Accusations of mismanagement of funds, corruption, nepotism and even murder have been levelled at members of the top brass, leading to a credibility crisis that threatens the stability of our democracy.
Were this bill to have been law, there is a good chance we would not have known about any of this; there would have been no pressure on President Jacob Zuma to act, and no investigation would have been launched.
It is reasonable to accept that the state is entitled to a few classified secrets in the interests of national security. But these must surely be kept to a minimum and wherever possible the bias must be towards disclosure, not towards secrecy.
Thanks to unrelenting public pressure over the past few years, the ANC has been forced to cut down on what it considers classified information.
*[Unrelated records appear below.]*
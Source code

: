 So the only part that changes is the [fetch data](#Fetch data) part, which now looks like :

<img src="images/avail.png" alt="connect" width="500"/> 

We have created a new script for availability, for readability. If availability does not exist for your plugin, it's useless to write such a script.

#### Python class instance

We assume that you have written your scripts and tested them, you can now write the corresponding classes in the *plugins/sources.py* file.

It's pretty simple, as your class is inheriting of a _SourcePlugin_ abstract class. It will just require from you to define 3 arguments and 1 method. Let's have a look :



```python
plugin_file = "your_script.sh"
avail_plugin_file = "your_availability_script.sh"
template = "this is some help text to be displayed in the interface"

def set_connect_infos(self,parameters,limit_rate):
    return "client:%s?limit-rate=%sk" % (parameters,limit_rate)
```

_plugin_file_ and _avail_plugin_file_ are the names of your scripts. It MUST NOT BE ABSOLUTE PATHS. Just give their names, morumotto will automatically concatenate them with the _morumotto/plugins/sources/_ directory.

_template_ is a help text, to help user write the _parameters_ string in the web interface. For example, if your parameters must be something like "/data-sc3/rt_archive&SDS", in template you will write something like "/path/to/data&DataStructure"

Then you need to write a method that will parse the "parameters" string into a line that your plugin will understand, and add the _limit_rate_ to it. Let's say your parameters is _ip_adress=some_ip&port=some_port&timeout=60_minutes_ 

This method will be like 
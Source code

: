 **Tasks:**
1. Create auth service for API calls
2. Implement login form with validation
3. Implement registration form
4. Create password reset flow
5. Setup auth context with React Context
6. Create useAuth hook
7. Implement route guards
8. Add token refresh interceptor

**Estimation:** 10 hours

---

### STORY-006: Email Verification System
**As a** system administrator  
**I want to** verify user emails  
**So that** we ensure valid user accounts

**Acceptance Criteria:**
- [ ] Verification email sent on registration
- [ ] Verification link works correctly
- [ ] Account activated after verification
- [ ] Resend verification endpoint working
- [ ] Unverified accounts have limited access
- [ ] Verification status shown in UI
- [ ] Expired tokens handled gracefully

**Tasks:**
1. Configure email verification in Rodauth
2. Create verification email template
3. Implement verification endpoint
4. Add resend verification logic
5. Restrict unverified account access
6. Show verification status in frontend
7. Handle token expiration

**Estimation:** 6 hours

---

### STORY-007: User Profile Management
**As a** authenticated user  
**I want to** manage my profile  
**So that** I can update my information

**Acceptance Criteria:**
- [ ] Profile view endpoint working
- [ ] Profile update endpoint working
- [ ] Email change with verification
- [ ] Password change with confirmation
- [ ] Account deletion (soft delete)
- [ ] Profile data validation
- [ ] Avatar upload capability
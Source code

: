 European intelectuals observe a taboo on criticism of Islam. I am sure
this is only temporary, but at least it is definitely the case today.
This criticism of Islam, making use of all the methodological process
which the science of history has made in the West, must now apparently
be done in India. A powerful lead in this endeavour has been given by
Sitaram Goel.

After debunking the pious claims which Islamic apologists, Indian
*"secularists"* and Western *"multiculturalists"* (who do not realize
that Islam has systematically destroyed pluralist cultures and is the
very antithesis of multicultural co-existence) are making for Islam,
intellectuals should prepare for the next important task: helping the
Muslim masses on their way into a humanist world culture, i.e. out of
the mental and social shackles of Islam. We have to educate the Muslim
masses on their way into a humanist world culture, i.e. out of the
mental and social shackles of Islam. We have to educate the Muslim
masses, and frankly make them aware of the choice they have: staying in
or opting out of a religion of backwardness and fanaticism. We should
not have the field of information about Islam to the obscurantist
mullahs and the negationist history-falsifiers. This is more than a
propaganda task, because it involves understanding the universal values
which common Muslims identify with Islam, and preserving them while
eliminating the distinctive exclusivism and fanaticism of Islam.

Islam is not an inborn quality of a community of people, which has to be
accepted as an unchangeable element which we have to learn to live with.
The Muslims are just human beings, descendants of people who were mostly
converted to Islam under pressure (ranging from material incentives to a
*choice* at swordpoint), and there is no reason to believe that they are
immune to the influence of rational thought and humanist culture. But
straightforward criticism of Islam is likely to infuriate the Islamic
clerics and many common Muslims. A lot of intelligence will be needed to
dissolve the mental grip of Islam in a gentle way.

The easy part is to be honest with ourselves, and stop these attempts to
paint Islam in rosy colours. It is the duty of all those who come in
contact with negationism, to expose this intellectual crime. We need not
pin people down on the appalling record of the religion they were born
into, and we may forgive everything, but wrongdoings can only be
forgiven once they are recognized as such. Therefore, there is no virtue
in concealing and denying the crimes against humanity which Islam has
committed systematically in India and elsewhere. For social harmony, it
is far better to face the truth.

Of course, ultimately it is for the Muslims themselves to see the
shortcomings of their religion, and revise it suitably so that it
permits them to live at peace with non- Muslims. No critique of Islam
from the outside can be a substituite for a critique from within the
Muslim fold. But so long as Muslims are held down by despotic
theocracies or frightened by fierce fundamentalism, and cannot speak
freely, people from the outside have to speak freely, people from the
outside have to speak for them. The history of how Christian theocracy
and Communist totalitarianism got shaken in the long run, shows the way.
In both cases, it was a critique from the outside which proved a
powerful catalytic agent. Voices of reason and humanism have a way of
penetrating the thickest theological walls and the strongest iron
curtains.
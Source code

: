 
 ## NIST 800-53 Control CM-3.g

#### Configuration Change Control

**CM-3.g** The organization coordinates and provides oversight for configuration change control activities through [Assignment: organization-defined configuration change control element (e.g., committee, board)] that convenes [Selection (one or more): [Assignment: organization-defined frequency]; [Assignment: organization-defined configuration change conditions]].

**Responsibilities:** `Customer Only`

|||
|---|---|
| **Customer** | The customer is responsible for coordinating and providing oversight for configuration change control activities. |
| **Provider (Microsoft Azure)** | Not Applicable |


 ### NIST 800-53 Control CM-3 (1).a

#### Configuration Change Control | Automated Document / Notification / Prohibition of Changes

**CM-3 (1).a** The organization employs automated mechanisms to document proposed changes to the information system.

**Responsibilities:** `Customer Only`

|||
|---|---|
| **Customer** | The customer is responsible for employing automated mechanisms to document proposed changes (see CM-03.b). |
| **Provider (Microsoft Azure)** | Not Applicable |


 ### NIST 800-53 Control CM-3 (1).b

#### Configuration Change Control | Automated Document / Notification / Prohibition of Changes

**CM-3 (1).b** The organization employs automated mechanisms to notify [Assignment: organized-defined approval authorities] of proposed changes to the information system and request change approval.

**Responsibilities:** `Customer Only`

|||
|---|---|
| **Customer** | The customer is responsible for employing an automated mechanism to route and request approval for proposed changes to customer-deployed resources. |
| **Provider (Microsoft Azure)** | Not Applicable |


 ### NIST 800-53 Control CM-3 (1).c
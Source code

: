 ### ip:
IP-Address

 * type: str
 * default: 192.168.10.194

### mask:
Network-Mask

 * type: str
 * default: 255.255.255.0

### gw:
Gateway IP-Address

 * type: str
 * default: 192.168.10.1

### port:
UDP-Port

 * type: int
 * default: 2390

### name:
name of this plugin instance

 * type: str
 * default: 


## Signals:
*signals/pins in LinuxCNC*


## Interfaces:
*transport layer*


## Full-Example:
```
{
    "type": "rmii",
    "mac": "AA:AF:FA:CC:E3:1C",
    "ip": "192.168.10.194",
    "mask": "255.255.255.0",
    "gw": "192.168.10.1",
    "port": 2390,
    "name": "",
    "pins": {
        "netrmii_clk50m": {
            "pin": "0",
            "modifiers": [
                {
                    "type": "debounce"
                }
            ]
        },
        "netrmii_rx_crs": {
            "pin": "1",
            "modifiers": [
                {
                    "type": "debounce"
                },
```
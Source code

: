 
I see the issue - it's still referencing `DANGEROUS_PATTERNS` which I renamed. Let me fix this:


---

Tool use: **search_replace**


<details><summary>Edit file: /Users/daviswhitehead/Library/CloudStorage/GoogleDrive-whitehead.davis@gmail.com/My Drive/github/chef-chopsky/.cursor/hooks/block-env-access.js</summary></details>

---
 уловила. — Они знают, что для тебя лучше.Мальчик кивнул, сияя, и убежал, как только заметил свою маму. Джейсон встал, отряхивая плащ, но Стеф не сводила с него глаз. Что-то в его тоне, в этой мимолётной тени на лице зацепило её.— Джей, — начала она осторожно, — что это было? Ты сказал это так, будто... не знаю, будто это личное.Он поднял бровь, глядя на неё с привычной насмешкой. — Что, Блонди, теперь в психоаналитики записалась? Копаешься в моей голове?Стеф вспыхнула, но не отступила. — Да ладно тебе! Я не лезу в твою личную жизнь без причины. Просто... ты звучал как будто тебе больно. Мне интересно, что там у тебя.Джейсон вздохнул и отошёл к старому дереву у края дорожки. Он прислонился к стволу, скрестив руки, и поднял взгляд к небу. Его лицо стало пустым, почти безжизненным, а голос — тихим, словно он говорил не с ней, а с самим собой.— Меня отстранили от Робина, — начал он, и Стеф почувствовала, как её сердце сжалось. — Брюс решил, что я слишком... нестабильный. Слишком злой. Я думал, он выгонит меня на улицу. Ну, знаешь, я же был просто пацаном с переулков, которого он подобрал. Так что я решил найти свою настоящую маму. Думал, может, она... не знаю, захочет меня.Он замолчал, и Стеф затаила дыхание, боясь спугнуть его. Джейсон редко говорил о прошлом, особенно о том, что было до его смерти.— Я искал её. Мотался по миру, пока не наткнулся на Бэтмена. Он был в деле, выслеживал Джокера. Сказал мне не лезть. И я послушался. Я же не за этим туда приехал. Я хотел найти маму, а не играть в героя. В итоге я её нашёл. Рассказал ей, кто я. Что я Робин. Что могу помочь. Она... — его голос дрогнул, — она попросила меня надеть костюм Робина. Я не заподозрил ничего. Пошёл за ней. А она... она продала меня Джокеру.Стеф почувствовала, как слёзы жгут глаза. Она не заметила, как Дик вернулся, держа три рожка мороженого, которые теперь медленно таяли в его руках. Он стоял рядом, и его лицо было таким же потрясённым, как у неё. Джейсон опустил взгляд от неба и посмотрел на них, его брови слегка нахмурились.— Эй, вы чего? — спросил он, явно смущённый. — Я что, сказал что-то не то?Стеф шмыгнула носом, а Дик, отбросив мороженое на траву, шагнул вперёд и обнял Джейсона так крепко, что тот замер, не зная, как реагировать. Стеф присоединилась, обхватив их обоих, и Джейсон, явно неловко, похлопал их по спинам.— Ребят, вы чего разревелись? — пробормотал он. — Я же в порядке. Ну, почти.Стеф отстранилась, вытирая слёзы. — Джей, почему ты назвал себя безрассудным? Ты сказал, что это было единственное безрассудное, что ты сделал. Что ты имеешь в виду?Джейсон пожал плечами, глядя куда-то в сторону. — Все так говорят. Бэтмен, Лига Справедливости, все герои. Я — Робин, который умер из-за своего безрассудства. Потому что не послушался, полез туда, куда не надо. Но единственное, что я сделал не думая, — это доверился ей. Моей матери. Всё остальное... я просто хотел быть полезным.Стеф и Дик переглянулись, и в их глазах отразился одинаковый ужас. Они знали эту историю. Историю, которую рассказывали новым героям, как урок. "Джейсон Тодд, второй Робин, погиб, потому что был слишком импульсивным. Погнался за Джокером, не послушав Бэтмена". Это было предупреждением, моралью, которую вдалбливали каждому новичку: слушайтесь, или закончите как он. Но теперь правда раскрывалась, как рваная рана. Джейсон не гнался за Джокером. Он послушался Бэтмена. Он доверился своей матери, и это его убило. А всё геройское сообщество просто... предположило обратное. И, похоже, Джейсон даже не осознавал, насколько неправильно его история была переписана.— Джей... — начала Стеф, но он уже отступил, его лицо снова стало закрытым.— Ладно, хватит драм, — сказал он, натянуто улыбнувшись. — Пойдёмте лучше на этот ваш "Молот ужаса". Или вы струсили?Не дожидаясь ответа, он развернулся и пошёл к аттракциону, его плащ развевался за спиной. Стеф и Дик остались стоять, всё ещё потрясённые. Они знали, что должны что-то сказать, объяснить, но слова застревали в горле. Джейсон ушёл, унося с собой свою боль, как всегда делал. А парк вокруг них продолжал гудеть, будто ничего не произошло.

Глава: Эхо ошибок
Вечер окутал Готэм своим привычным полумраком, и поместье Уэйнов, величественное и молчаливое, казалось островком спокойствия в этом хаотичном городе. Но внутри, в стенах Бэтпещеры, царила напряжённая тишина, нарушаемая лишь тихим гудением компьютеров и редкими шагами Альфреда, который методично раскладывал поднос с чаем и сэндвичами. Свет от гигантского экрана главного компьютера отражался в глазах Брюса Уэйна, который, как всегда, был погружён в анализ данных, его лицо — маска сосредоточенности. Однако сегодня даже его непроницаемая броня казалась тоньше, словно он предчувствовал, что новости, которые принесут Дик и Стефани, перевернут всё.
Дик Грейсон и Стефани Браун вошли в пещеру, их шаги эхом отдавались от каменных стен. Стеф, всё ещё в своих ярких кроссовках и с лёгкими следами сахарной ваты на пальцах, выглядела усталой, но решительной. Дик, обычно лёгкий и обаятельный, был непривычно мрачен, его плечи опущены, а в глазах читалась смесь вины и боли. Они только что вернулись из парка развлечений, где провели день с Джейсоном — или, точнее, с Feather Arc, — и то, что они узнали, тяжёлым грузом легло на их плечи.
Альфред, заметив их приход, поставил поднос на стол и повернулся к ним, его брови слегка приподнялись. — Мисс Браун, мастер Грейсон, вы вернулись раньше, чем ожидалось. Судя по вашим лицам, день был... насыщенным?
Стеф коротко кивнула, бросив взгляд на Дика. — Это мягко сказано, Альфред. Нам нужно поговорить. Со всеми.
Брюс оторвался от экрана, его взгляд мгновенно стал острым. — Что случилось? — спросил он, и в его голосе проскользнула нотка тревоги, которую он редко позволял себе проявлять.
In its latest concession last week, the ANC bowed to pressure and introduced certain exemptions which would protect journalists and whistle-blowers. It also removed prescribed minimum sentences.
As a result the bill is being shaped into a more acceptable piece of legislation, but it remains seriously flawed.
The concessions fall far short of a full public interest defence, and the mere possession of classified information would still be a crime.
These failures – among others – led the Right2Know campaign to conclude that the ANC had “missed an opportunity to begin the long road of redrafting the Secrecy Bill in such a way that it cannot be used to threaten or imprison people who seek or expose the truth”.
The National Council of Provinces’ committee has been granted an extension until the end of next month to finalise drafting the bill.
It is essential, in the next six weeks, to keep up the public pressure. This bill must never be used to protect public representatives from exposure when they abuse their power.